> Requirement
Your answer must be the lines from the start of the records through the line with "Download and unzip", exactly as written, without the pictures.

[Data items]
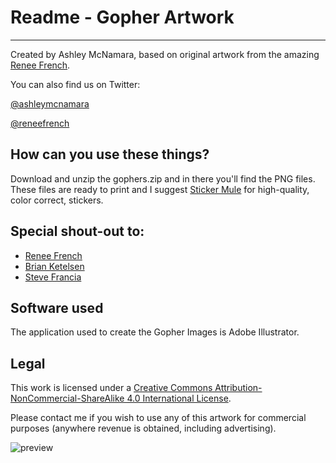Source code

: # Readme - Gopher Artwork
----------------------
 
Created by Ashley McNamara, based on original artwork from the amazing [Renee French](http://reneefrench.blogspot.com/).

You can also find us on Twitter: 

[@ashleymcnamara](https://twitter.com/ashleymcnamara?ref_src=twsrc%5Egoogle%7Ctwcamp%5Eserp%7Ctwgr%5Eauthor)

[@reneefrench](https://twitter.com/reneefrench?ref_src=twsrc%5Egoogle%7Ctwcamp%5Eserp%7Ctwgr%5Eauthor)  


## How can you use these things?

Download and unzip the gophers.zip and in there you'll find the PNG files. 
These files are ready to print and I suggest [Sticker Mule](https://www.stickermule.com/) for high-quality, color correct, stickers. 

## Special shout-out to:

* [Renee French](http://reneefrench.blogspot.com/)
* [Brian Ketelsen](https://www.brianketelsen.com/)
* [Steve Francia](http://spf13.com/)


## Software used
The application used to create the Gopher Images is Adobe Illustrator.


## Legal

This work is licensed under a [Creative Commons Attribution-NonCommercial-ShareAlike 4.0 International License](http://creativecommons.org/licenses/by-nc-sa/4.0/).

Please contact me if you wish to use any of this artwork for commercial purposes (anywhere revenue is obtained, including advertising).


![preview](gophers/collage1.jpg)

> The completed task
Source code

: # Readme - Gopher Artwork
----------------------
 
Created by Ashley McNamara, based on original artwork from the amazing [Renee French](http://reneefrench.blogspot.com/).

You can also find us on Twitter: 

[@ashleymcnamara](https://twitter.com/ashleymcnamara?ref_src=twsrc%5Egoogle%7Ctwcamp%5Eserp%7Ctwgr%5Eauthor)

[@reneefrench](https://twitter.com/reneefrench?ref_src=twsrc%5Egoogle%7Ctwcamp%5Eserp%7Ctwgr%5Eauthor)  


## How can you use these things?

Download and unzip the gophers.zip and in there you'll find the PNG files. 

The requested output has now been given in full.